— Света, ты?! — крикнула она.
— Кто это?
— Светка! Это Наташа!
Голос сестры, запнувшись, спросил раздраженно и встревоженно:
— Наташка?! Ты что, обалдела?! Знаешь, который час?! С дедом что-то?! Или с мамой?!
Наташа прижимала трубку к уху, вслушиваясь в резкие, словно рубленые слова, и удивлялась, что этот голос не вызывает у нее никаких родственных чувств. Сестра или мать… этот голос для нее был чужим. Последний раз она разговаривала со Светкой несколько лет назад — о чем? — да ни о чем…
— Нет, дома все в порядке. Светка… я хочу у тебя спросить…кое-что.
— Конечно. Спрашивай. А еще лучше — перезвони через часик, чтоб вообще глубокая ночь была.
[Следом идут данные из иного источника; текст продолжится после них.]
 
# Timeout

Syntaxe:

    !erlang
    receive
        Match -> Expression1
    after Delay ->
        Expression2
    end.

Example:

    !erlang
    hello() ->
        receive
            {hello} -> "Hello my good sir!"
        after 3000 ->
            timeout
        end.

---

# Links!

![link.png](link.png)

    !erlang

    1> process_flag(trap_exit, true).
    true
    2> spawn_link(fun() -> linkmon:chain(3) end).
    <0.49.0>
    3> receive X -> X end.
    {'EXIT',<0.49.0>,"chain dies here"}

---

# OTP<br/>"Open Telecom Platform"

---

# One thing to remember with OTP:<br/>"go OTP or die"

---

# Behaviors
Самое милое время на вопросы…
— Ты лежала в нашем роддоме в семьдесят пятом?
Голос снова запнулся, захлебнулся кашлем — фальшивым, затянутым, чтобы заполнить паузу, а когда голос снова появился, Наташа медленно опустилась на пол — прямо на рассыпанный, растоптанный сигаретный пепел. Голос Светы произнес одно-единственное слово «что?», слышно его было не слишком хорошо, в трубке стояли шум, треск, какой-то писк, но Наташа хорошо почувствовала спрятанные за этим вопросом злость, страх и изумление.
Все, что написала Надя, было правдой.
— Что?! — повторила Света еще громче.
— Ты меня хорошо расслышала.
— Я тебя не понимаю! Что ты несешь?! Какой роддом?!
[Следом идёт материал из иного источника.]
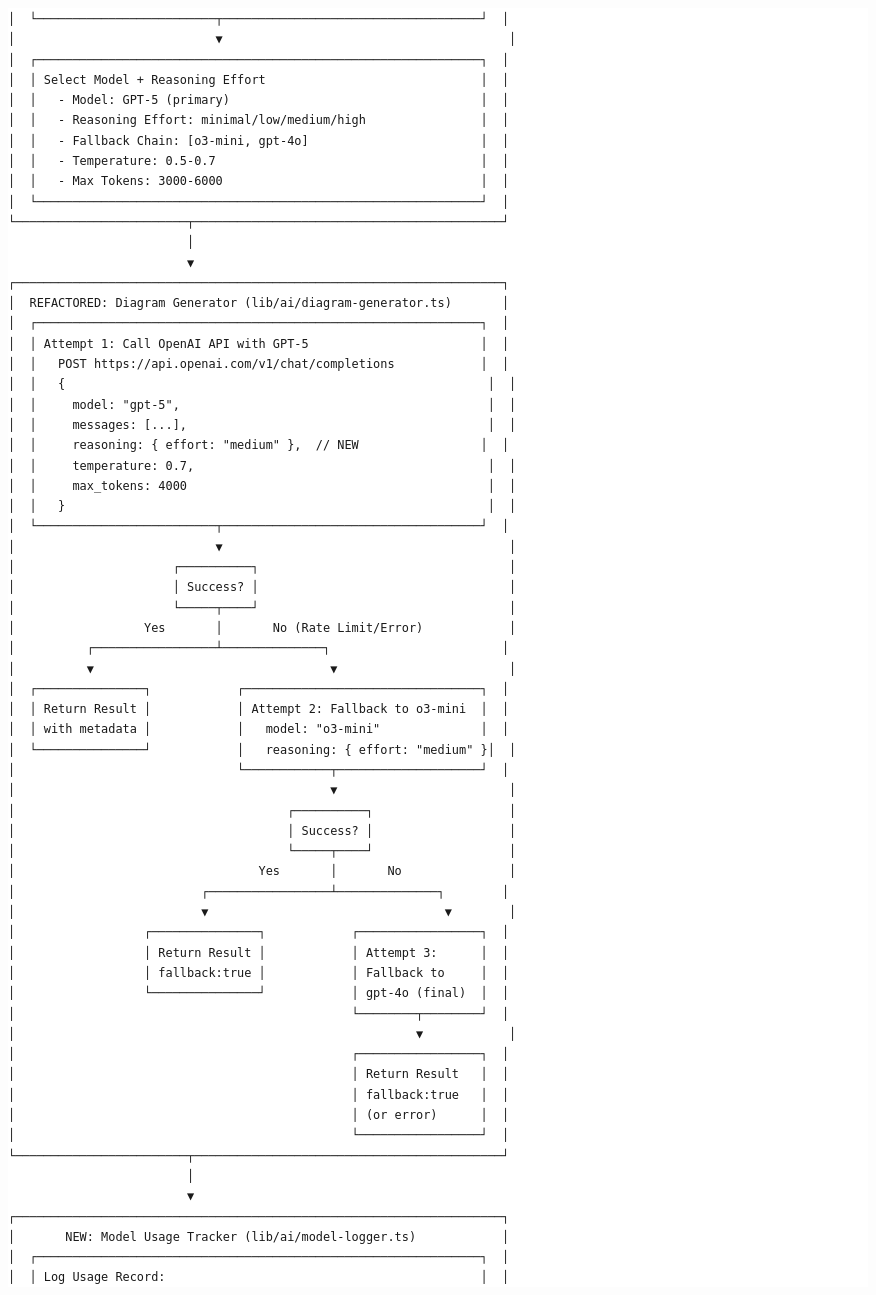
 ```
│  └─────────────────────────┬────────────────────────────────────┘  │
│                            ▼                                        │
│  ┌──────────────────────────────────────────────────────────────┐  │
│  │ Select Model + Reasoning Effort                              │  │
│  │   - Model: GPT-5 (primary)                                   │  │
│  │   - Reasoning Effort: minimal/low/medium/high                │  │
│  │   - Fallback Chain: [o3-mini, gpt-4o]                        │  │
│  │   - Temperature: 0.5-0.7                                     │  │
│  │   - Max Tokens: 3000-6000                                    │  │
│  └──────────────────────────────────────────────────────────────┘  │
└────────────────────────┬───────────────────────────────────────────┘
                         │
                         ▼
┌────────────────────────────────────────────────────────────────────┐
│  REFACTORED: Diagram Generator (lib/ai/diagram-generator.ts)       │
│  ┌──────────────────────────────────────────────────────────────┐  │
│  │ Attempt 1: Call OpenAI API with GPT-5                        │  │
│  │   POST https://api.openai.com/v1/chat/completions            │  │
│  │   {                                                           │  │
│  │     model: "gpt-5",                                           │  │
│  │     messages: [...],                                          │  │
│  │     reasoning: { effort: "medium" },  // NEW                 │  │
│  │     temperature: 0.7,                                         │  │
│  │     max_tokens: 4000                                          │  │
│  │   }                                                           │  │
│  └─────────────────────────┬────────────────────────────────────┘  │
│                            ▼                                        │
│                      ┌──────────┐                                   │
│                      │ Success? │                                   │
│                      └─────┬────┘                                   │
│                  Yes       │       No (Rate Limit/Error)            │
│          ┌─────────────────┴──────────────┐                        │
│          ▼                                 ▼                        │
│  ┌───────────────┐            ┌─────────────────────────────────┐  │
│  │ Return Result │            │ Attempt 2: Fallback to o3-mini  │  │
│  │ with metadata │            │   model: "o3-mini"              │  │
│  └───────────────┘            │   reasoning: { effort: "medium" }│  │
│                               └────────────┬────────────────────┘  │
│                                            ▼                        │
│                                      ┌──────────┐                   │
│                                      │ Success? │                   │
│                                      └─────┬────┘                   │
│                                  Yes       │       No               │
│                          ┌─────────────────┴──────────────┐        │
│                          ▼                                 ▼        │
│                  ┌───────────────┐            ┌─────────────────┐  │
│                  │ Return Result │            │ Attempt 3:      │  │
│                  │ fallback:true │            │ Fallback to     │  │
│                  └───────────────┘            │ gpt-4o (final)  │  │
│                                               └────────┬────────┘  │
│                                                        ▼            │
│                                               ┌─────────────────┐  │
│                                               │ Return Result   │  │
│                                               │ fallback:true   │  │
│                                               │ (or error)      │  │
│                                               └─────────────────┘  │
└────────────────────────┬───────────────────────────────────────────┘
                         │
                         ▼
┌────────────────────────────────────────────────────────────────────┐
│       NEW: Model Usage Tracker (lib/ai/model-logger.ts)            │
│  ┌──────────────────────────────────────────────────────────────┐  │
│  │ Log Usage Record:                                            │  │
```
Наташа решила не бродить вокруг да около — слишком долго все бродили вокруг да около нее.
— Я знаю, что ты моя мать! — бросила она ей.
В трубке воцарилось долгое молчание — тяжелое, далекое, и когда Наташа уже решила, что их разъединили, либо Света бросила трубку, и хотела набрать номер заново, та вдруг устало спросила:
— Что ты хочешь?
Наташа зажмурилась, пытаясь сориентироваться. Действительно, что она теперь хочет? Ничего ведь не исправишь. Светке на нее наплевать, а теперь в особенности. И она к Светке чувств никаких не испытывает — разве что… Что?
— Я хочу знать. Я хочу знать правду. Я хочу знать все.